- _Task details_: Would you filter the listing below so that only lines with the word "dotsc" remain?

- _Data extracts_:
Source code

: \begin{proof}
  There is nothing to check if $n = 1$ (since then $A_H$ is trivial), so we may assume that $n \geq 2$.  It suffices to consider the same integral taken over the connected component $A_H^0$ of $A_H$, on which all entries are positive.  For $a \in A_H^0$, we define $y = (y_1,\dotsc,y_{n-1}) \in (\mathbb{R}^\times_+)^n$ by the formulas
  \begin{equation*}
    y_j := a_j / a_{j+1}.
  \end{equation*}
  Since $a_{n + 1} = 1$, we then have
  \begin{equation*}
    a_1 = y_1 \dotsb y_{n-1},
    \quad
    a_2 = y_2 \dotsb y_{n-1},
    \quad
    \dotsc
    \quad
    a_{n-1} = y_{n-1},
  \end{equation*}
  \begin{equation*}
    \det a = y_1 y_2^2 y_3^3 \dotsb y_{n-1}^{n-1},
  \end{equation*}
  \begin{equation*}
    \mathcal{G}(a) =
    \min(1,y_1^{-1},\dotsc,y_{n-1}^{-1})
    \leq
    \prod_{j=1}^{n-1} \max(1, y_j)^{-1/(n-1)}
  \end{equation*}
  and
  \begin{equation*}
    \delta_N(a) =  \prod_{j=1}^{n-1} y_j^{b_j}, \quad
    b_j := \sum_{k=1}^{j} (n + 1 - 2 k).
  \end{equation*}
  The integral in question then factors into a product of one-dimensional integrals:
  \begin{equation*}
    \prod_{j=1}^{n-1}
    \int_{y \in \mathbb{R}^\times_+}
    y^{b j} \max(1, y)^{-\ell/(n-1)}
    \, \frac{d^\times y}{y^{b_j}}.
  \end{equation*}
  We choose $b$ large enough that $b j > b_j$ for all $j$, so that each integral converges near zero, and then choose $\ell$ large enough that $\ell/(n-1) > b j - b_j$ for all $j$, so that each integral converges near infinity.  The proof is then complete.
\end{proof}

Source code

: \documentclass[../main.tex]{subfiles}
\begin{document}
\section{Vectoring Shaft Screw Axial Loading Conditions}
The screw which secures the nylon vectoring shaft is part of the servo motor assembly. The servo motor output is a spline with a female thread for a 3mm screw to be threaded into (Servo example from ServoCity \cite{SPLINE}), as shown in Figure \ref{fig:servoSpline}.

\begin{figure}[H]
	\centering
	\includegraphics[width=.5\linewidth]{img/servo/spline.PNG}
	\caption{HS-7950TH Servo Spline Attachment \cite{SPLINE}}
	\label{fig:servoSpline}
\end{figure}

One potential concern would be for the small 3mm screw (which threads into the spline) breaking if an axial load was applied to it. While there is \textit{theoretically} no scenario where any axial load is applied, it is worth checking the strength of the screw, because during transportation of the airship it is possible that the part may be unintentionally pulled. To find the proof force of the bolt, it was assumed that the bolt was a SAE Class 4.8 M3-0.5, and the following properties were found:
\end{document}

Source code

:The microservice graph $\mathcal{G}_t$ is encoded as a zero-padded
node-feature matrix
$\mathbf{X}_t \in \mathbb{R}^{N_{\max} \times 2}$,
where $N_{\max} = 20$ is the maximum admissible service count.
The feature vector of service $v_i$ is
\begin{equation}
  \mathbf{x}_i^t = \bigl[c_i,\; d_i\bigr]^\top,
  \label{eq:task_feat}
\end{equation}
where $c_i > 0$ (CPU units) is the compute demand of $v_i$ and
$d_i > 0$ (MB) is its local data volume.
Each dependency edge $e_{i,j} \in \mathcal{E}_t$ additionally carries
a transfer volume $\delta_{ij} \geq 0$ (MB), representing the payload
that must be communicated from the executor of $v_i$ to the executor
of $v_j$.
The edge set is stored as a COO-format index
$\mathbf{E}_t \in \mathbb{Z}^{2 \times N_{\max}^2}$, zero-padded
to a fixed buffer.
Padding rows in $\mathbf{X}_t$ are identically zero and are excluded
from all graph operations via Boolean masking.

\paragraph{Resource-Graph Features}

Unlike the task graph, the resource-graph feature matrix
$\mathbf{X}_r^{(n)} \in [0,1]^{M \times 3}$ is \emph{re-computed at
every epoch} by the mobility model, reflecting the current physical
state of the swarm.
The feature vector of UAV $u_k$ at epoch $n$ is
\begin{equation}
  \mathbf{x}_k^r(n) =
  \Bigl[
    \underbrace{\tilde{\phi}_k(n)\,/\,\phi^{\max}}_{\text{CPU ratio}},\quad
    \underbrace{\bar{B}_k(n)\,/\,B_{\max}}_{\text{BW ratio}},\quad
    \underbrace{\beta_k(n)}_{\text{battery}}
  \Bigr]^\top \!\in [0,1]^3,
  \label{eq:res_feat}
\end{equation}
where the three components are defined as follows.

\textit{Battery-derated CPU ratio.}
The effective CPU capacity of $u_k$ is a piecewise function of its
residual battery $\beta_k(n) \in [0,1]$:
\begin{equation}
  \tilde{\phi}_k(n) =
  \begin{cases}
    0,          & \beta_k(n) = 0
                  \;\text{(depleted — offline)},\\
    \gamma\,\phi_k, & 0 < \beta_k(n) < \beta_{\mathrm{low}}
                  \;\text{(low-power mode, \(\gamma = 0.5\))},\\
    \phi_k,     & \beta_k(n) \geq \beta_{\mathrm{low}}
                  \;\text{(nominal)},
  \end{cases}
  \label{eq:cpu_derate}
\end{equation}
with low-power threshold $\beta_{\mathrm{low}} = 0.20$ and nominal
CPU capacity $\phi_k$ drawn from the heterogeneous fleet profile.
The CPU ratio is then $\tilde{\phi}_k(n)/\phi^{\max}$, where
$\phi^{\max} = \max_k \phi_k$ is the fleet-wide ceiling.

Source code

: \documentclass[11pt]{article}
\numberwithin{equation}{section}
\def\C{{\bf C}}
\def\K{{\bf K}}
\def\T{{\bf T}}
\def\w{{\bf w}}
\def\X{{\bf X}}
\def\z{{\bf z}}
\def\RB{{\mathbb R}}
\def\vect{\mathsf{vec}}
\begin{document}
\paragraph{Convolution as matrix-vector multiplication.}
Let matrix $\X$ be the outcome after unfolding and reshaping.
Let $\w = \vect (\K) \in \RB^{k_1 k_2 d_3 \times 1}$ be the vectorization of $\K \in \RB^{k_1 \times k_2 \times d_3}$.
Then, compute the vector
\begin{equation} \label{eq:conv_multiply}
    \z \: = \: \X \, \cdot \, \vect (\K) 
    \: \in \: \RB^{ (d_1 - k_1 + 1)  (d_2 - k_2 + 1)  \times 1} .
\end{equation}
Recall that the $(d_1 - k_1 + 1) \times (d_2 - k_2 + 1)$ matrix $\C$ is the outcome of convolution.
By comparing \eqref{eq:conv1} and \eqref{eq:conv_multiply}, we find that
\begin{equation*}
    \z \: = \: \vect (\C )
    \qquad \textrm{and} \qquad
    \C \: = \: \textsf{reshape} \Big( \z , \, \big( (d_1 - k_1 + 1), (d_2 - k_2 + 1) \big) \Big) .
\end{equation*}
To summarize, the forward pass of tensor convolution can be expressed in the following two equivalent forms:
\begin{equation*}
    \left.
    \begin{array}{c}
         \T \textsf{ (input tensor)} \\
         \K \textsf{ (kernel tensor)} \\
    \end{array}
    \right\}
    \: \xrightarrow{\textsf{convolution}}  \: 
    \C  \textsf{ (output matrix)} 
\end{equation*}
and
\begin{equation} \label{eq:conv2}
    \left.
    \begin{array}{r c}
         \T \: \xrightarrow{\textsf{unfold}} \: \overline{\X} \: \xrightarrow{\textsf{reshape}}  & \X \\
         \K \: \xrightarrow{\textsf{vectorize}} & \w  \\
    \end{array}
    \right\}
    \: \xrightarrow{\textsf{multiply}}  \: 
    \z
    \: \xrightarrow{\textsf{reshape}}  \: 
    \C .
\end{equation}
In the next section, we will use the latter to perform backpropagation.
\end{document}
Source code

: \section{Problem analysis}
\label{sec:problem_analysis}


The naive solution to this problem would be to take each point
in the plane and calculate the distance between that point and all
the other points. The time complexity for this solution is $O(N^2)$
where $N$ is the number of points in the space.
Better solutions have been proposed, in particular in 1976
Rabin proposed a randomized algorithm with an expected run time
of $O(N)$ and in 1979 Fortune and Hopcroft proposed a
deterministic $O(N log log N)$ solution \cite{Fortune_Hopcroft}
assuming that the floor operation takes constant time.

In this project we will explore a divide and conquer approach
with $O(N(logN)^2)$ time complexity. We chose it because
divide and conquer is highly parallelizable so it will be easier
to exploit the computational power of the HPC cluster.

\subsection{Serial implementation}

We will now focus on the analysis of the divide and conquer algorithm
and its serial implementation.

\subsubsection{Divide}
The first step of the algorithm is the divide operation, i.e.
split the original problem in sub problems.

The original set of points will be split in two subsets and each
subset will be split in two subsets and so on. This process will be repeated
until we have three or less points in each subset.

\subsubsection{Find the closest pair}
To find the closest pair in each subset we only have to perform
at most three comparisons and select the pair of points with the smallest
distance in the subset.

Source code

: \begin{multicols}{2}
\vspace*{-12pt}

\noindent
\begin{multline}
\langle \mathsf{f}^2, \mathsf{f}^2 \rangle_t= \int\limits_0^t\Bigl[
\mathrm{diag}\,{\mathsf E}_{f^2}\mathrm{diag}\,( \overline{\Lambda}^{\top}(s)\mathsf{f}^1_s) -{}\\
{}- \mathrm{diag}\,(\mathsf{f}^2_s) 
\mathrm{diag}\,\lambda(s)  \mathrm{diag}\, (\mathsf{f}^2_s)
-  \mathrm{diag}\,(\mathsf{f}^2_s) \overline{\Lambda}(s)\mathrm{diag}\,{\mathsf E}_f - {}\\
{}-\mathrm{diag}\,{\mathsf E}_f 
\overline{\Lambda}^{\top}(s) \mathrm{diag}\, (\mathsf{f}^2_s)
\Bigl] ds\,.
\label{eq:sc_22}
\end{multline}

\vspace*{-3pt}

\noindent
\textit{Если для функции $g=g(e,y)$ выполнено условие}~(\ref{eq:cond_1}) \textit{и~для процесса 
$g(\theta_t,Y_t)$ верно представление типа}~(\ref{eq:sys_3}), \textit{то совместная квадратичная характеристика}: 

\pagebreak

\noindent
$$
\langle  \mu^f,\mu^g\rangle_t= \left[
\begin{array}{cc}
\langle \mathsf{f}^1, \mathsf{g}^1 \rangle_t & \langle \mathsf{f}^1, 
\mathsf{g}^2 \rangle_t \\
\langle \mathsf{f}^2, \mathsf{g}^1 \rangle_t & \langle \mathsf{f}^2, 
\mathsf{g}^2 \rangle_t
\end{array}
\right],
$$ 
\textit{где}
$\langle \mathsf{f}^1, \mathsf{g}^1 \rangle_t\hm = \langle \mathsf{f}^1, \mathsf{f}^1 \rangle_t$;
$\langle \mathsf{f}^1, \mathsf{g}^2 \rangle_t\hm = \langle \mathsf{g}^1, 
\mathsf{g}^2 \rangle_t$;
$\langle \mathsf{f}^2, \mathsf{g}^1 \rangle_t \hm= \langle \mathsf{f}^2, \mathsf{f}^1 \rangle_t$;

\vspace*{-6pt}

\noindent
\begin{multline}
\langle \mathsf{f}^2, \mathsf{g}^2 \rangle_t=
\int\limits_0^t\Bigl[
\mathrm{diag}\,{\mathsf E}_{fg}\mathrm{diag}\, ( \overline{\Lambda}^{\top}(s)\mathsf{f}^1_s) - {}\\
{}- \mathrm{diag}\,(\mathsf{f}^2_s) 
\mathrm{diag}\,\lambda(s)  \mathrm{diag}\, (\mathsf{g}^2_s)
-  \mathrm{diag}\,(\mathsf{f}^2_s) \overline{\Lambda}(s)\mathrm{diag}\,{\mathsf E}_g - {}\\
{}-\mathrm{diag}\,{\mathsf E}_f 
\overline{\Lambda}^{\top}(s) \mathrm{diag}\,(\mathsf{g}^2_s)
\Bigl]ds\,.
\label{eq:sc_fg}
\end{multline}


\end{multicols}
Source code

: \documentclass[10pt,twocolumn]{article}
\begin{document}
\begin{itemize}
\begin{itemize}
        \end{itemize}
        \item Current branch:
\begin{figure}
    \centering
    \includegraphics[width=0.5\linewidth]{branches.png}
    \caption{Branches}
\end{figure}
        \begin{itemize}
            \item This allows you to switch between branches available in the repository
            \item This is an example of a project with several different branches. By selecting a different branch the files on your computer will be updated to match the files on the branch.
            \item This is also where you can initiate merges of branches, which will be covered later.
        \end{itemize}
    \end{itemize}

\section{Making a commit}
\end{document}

- _Solution below_:
  There is nothing to check if $n = 1$ (since then $A_H$ is trivial), so we may assume that $n \geq 2$.  It suffices to consider the same integral taken over the connected component $A_H^0$ of $A_H$, on which all entries are positive.  For $a \in A_H^0$, we define $y = (y_1,\dotsc,y_{n-1}) \in (\mathbb{R}^\times_+)^n$ by the formulas
    \dotsc
    \min(1,y_1^{-1},\dotsc,y_{n-1}^{-1})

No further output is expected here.